Monsieur le président, monsieur le ministre, mes chers collègues, alors que 800 millions de personnes ne mangent pas à leur faim dans les pays en développement, on doit mesurer les effets de la libéralisation agricole, engagée dans le cadre de l'OMC, l'Organisation mondiale du commerce.
Les effets néfastes de cette libéralisation pour les pays et les exploitations les plus fragiles sont avérés. La concurrence globale toujours plus forte entre les marchés agricoles mène inéluctablement à l'exclusion des plus petits exploitants et à une concentration des richesses. En témoigne l'amplification constante de la fracture entre un Nord riche et un Sud pauvre.

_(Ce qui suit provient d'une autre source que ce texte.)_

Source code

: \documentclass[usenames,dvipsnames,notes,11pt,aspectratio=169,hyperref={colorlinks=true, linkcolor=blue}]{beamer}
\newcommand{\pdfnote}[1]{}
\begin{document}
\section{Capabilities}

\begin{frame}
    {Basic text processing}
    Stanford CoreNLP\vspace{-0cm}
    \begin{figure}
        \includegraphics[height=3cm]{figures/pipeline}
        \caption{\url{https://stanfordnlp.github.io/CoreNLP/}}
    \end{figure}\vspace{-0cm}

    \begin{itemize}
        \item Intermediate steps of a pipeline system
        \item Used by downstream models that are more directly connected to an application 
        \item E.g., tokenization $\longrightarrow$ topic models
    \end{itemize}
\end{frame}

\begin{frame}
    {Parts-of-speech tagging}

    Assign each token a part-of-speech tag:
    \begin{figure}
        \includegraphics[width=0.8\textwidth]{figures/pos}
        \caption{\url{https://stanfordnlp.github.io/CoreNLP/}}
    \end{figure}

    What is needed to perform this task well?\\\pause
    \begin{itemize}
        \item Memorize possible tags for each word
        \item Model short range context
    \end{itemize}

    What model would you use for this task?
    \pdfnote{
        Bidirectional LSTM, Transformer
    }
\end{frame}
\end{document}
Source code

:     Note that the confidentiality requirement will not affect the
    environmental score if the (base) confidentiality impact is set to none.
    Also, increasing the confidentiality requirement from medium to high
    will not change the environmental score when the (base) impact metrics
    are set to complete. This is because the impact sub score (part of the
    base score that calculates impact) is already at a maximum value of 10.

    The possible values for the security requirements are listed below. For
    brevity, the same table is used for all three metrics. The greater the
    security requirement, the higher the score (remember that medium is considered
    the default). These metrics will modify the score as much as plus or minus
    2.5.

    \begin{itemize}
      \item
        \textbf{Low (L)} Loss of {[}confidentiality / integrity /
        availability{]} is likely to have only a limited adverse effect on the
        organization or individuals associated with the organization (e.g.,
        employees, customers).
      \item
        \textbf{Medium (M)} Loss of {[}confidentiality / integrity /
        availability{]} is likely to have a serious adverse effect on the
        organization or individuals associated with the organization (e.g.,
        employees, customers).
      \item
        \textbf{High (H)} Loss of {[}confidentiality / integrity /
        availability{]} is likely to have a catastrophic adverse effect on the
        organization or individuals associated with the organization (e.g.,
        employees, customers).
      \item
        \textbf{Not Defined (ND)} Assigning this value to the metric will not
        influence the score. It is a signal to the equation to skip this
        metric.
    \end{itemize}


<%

Le cinquième de la population mondiale, le plus démuni, ne dispose que de 1, 5 % des ressources de la planète, tandis que le cinquième le plus riche en détient, à lui seul, 80 %.
Ainsi, libéraliser à tout va, sans se poser la question des effets produits, aboutit à faire reposer la sécurité alimentaire sur la production des pays les plus compétitifs.
La FAO, l'Organisation des Nations unies pour l'alimentation et l'agriculture, estime que le déficit commercial agricole des pays en développement atteindra 31 milliards de dollars d'ici à 2030, contre 18 milliards de dollars en 2015. Celui des pays les moins avancés, dont les importations à la fin des années quatre-vingt-dix étaient, en valeur, deux fois supérieures aux exportations, sera multiplié par quatre d'ici là.
Face à cette situation, les signataires des accords OMC doivent respecter leurs engagements concernant l'aide alimentaire aux pays les plus vulnérables. En outre, ils doivent reconnaître le droit à l'autosuffisance alimentaire et garantir des prix minima pour les agricultures paysannes.
Avant tout, un bilan contradictoire sur les effets de la libéralisation engagée par l'Organisation mondiale du commerce devrait être réalisé au plus vite.
Par ailleurs, la question de l'accès au marché des produits d'exportations est primordiale pour les pays en développement, car elle conditionne la mise en valeur de leur potentiel agricole. Certes, l'accord sur l'agriculture a entraîné des réductions tarifaires à l'entrée des marchés des pays développés, mais ces mesures, largement inefficaces, n'ont pas, hélas ! permis aux pays du Sud de combler leur retard.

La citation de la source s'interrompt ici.